[Rendered images with source text]
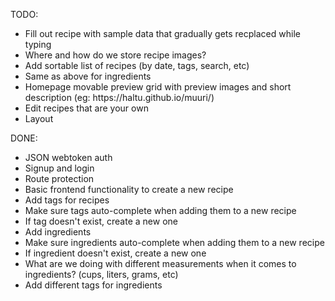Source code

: TODO:
<ul>
	<li>Fill out recipe with sample data that gradually gets recplaced while typing</li>
	<li>Where and how do we store recipe images?</li>
	<li>Add sortable list of recipes (by date, tags, search, etc)</li>
	<li>Same as above for ingredients</li>
	<li>Homepage movable preview grid with preview images and short description (eg: https://haltu.github.io/muuri/)</li>
	<li>Edit recipes that are your own</li>
	<li>Layout</li>
</ul>

DONE:
<ul>
	<li>JSON webtoken auth</li>
	<li>Signup and login</li>
	<li>Route protection</li>
	<li>Basic frontend functionality to create a new recipe</li>
	<li>Add tags for recipes</li>
	<li>Make sure tags auto-complete when adding them to a new recipe</li>
	<li>If tag doesn't exist, create a new one</li>
	<li>Add ingredients</li>
	<li>Make sure ingredients auto-complete when adding them to a new recipe</li>
	<li>If ingredient doesn't exist, create a new one</li>
	<li>What are we doing with different measurements when it comes to ingredients? (cups, liters, grams, etc)</li>
	<li>Add different tags for ingredients</li>
</ul>
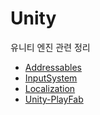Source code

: # Unity

유니티 엔진 관련 정리

- [Addressables](./Addressables/README.md)
- [InputSystem](./InputSystem/README.md)
- [Localization](./Localization/README.md)
- [Unity-PlayFab](./UnityPlayFab/README.md)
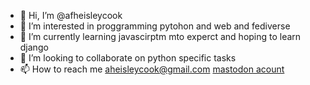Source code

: - 👋 Hi, I’m @afheisleycook
- 👀 I’m interested in proggramming pytohon and web and fediverse 
- 🌱 I’m currently learning javascirptm mto experct and hoping to learn django
- 💞️ I’m looking to collaborate on python specific tasks
- 📫 How to reach me aheisleycook@gmail.com 
[mastodon acount](https://pony.social/hazelnut)

<!---
afheisleycook/afheisleycook is a ✨ special ✨ repository because its `README.md` (this file) appears on your GitHub profile.
You can click the Preview link to take a look at your changes.
--->
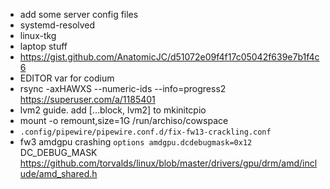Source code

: -   add some server config files
-   systemd-resolved
-   linux-tkg
-   laptop stuff
-   https://gist.github.com/AnatomicJC/d51072e09f4f17c05042f639e7b1f4c6
-   EDITOR var for codium
-   rsync -axHAWXS --numeric-ids --info=progress2 https://superuser.com/a/1185401
-   lvm2 guide. add [...block, lvm2] to mkinitcpio
-   mount -o remount,size=1G /run/archiso/cowspace
-   `.config/pipewire/pipewire.conf.d/fix-fw13-crackling.conf`
-   fw3 amdgpu crashing `options amdgpu.dcdebugmask=0x12`
    DC_DEBUG_MASK https://github.com/torvalds/linux/blob/master/drivers/gpu/drm/amd/include/amd_shared.h
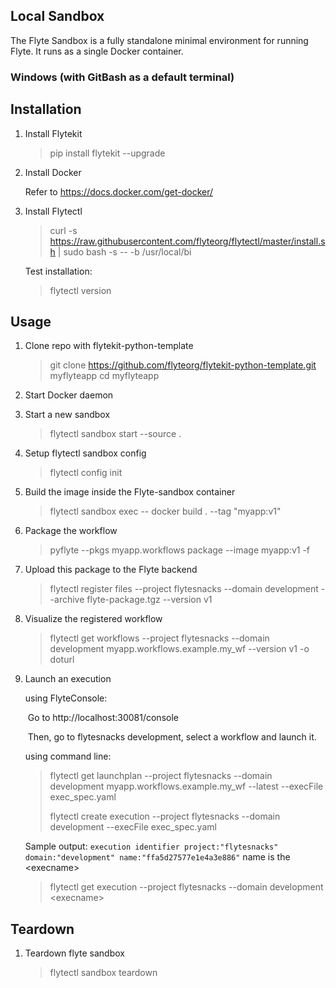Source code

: ## Local Sandbox

The Flyte Sandbox is a fully standalone minimal environment for running Flyte. It runs as a single Docker container.

###    Windows (with GitBash as a default terminal)

## **Installation**

1. Install Flytekit

   > pip install flytekit --upgrade

2. Install Docker

   Refer to https://docs.docker.com/get-docker/

3. Install Flytectl

   > curl -s https://raw.githubusercontent.com/flyteorg/flytectl/master/install.sh | sudo bash -s -- -b /usr/local/bi

   Test installation:

   > flytectl version

## **Usage**

1. Clone repo with flytekit-python-template

   >git clone https://github.com/flyteorg/flytekit-python-template.git myflyteapp
   >cd myflyteapp

2. Start Docker daemon

3. Start a new sandbox 

   > flytectl sandbox start --source .

4. Setup flytectl sandbox config

   > flytectl config init

5. Build the image inside the Flyte-sandbox container

   > flytectl sandbox exec -- docker build . --tag "myapp:v1"

6. Package the workflow

   > pyflyte --pkgs myapp.workflows package --image myapp:v1 -f

7. Upload this package to the Flyte backend

   > flytectl register files --project flytesnacks --domain development --archive flyte-package.tgz --version v1

8. Visualize the registered workflow

   > flytectl get workflows --project flytesnacks --domain development myapp.workflows.example.my_wf --version v1 -o doturl

9. Launch an execution 

   using FlyteConsole:

   ​	Go to http://localhost:30081/console

   ​	Then, go to flytesnacks development, select a workflow and launch it.

   using command line:

   > flytectl get launchplan --project flytesnacks --domain development myapp.workflows.example.my_wf --latest --execFile exec_spec.yaml
   >
   > flytectl create execution --project flytesnacks --domain development --execFile exec_spec.yaml

   Sample output: `execution identifier project:"flytesnacks" domain:"development" name:"ffa5d27577e1e4a3e886"` name is the \<execname>

   > flytectl get execution --project flytesnacks --domain development \<execname>

## Teardown

1. Teardown flyte sandbox

   > flytectl sandbox teardown



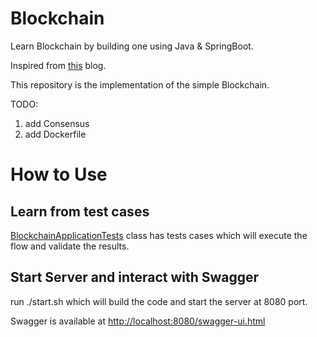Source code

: # Blockchain

Learn Blockchain by building one using Java & SpringBoot.

Inspired from [this](https://hackernoon.com/learn-blockchains-by-building-one-117428612f46) blog.

This repository is the implementation of the simple Blockchain.

TODO: 
1. add Consensus
2. add Dockerfile


# How to Use

## Learn from test cases

[BlockchainApplicationTests](https://github.com/pravsingh/Blockchain/blob/master/src/test/java/com/hashfold/blockchain/app/BlockchainApplicationTests.java) class has tests cases which will execute the flow and validate the results.

## Start Server and interact with Swagger

run ./start.sh which will build the code and start the server at 8080 port.

Swagger is available at [http://localhost:8080/swagger-ui.html](http://localhost:8080/swagger-ui.html)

## Task description
Set down all of the entries exactly as they stand, without any image.

## Task output
Source code

: TODO:
<ul>
	<li>Fill out recipe with sample data that gradually gets recplaced while typing</li>
	<li>Where and how do we store recipe images?</li>
	<li>Add sortable list of recipes (by date, tags, search, etc)</li>
	<li>Same as above for ingredients</li>
	<li>Homepage movable preview grid with preview images and short description (eg: https://haltu.github.io/muuri/)</li>
	<li>Edit recipes that are your own</li>
	<li>Layout</li>
</ul>

DONE:
<ul>
	<li>JSON webtoken auth</li>
	<li>Signup and login</li>
	<li>Route protection</li>
	<li>Basic frontend functionality to create a new recipe</li>
	<li>Add tags for recipes</li>
	<li>Make sure tags auto-complete when adding them to a new recipe</li>
	<li>If tag doesn't exist, create a new one</li>
	<li>Add ingredients</li>
	<li>Make sure ingredients auto-complete when adding them to a new recipe</li>
	<li>If ingredient doesn't exist, create a new one</li>
	<li>What are we doing with different measurements when it comes to ingredients? (cups, liters, grams, etc)</li>
	<li>Add different tags for ingredients</li>
</ul>
Source code

: # Unity

유니티 엔진 관련 정리

- [Addressables](./Addressables/README.md)
- [InputSystem](./InputSystem/README.md)
- [Localization](./Localization/README.md)
- [Unity-PlayFab](./UnityPlayFab/README.md)
Source code

: - 👋 Hi, I’m @afheisleycook
- 👀 I’m interested in proggramming pytohon and web and fediverse 
- 🌱 I’m currently learning javascirptm mto experct and hoping to learn django
- 💞️ I’m looking to collaborate on python specific tasks
- 📫 How to reach me aheisleycook@gmail.com 
[mastodon acount](https://pony.social/hazelnut)

<!---
afheisleycook/afheisleycook is a ✨ special ✨ repository because its `README.md` (this file) appears on your GitHub profile.
You can click the Preview link to take a look at your changes.
--->
Source code

: -   add some server config files
-   systemd-resolved
-   linux-tkg
-   laptop stuff
-   https://gist.github.com/AnatomicJC/d51072e09f4f17c05042f639e7b1f4c6
-   EDITOR var for codium
-   rsync -axHAWXS --numeric-ids --info=progress2 https://superuser.com/a/1185401
-   lvm2 guide. add [...block, lvm2] to mkinitcpio
-   mount -o remount,size=1G /run/archiso/cowspace
-   `.config/pipewire/pipewire.conf.d/fix-fw13-crackling.conf`
-   fw3 amdgpu crashing `options amdgpu.dcdebugmask=0x12`
    DC_DEBUG_MASK https://github.com/torvalds/linux/blob/master/drivers/gpu/drm/amd/include/amd_shared.h
Source code

: ## Local Sandbox

The Flyte Sandbox is a fully standalone minimal environment for running Flyte. It runs as a single Docker container.

###    Windows (with GitBash as a default terminal)

## **Installation**

1. Install Flytekit

   > pip install flytekit --upgrade

2. Install Docker

   Refer to https://docs.docker.com/get-docker/

3. Install Flytectl

   > curl -s https://raw.githubusercontent.com/flyteorg/flytectl/master/install.sh | sudo bash -s -- -b /usr/local/bi

   Test installation:

   > flytectl version

## **Usage**

1. Clone repo with flytekit-python-template

   >git clone https://github.com/flyteorg/flytekit-python-template.git myflyteapp
   >cd myflyteapp

2. Start Docker daemon

3. Start a new sandbox 

   > flytectl sandbox start --source .

4. Setup flytectl sandbox config

   > flytectl config init

5. Build the image inside the Flyte-sandbox container

   > flytectl sandbox exec -- docker build . --tag "myapp:v1"

6. Package the workflow

   > pyflyte --pkgs myapp.workflows package --image myapp:v1 -f

7. Upload this package to the Flyte backend

   > flytectl register files --project flytesnacks --domain development --archive flyte-package.tgz --version v1

8. Visualize the registered workflow

   > flytectl get workflows --project flytesnacks --domain development myapp.workflows.example.my_wf --version v1 -o doturl

9. Launch an execution 

   using FlyteConsole:

   ​	Go to http://localhost:30081/console

   ​	Then, go to flytesnacks development, select a workflow and launch it.

   using command line:

   > flytectl get launchplan --project flytesnacks --domain development myapp.workflows.example.my_wf --latest --execFile exec_spec.yaml
   >
   > flytectl create execution --project flytesnacks --domain development --execFile exec_spec.yaml

   Sample output: `execution identifier project:"flytesnacks" domain:"development" name:"ffa5d27577e1e4a3e886"` name is the \<execname>

   > flytectl get execution --project flytesnacks --domain development \<execname>

## Teardown

1. Teardown flyte sandbox

   > flytectl sandbox teardown



Source code

: # Blockchain

Learn Blockchain by building one using Java & SpringBoot.

Inspired from [this](https://hackernoon.com/learn-blockchains-by-building-one-117428612f46) blog.

This repository is the implementation of the simple Blockchain.

TODO: 
1. add Consensus
2. add Dockerfile


# How to Use

## Learn from test cases

[BlockchainApplicationTests](https://github.com/pravsingh/Blockchain/blob/master/src/test/java/com/hashfold/blockchain/app/BlockchainApplicationTests.java) class has tests cases which will execute the flow and validate the results.

## Start Server and interact with Swagger

run ./start.sh which will build the code and start the server at 8080 port.

Swagger is available at [http://localhost:8080/swagger-ui.html](http://localhost:8080/swagger-ui.html)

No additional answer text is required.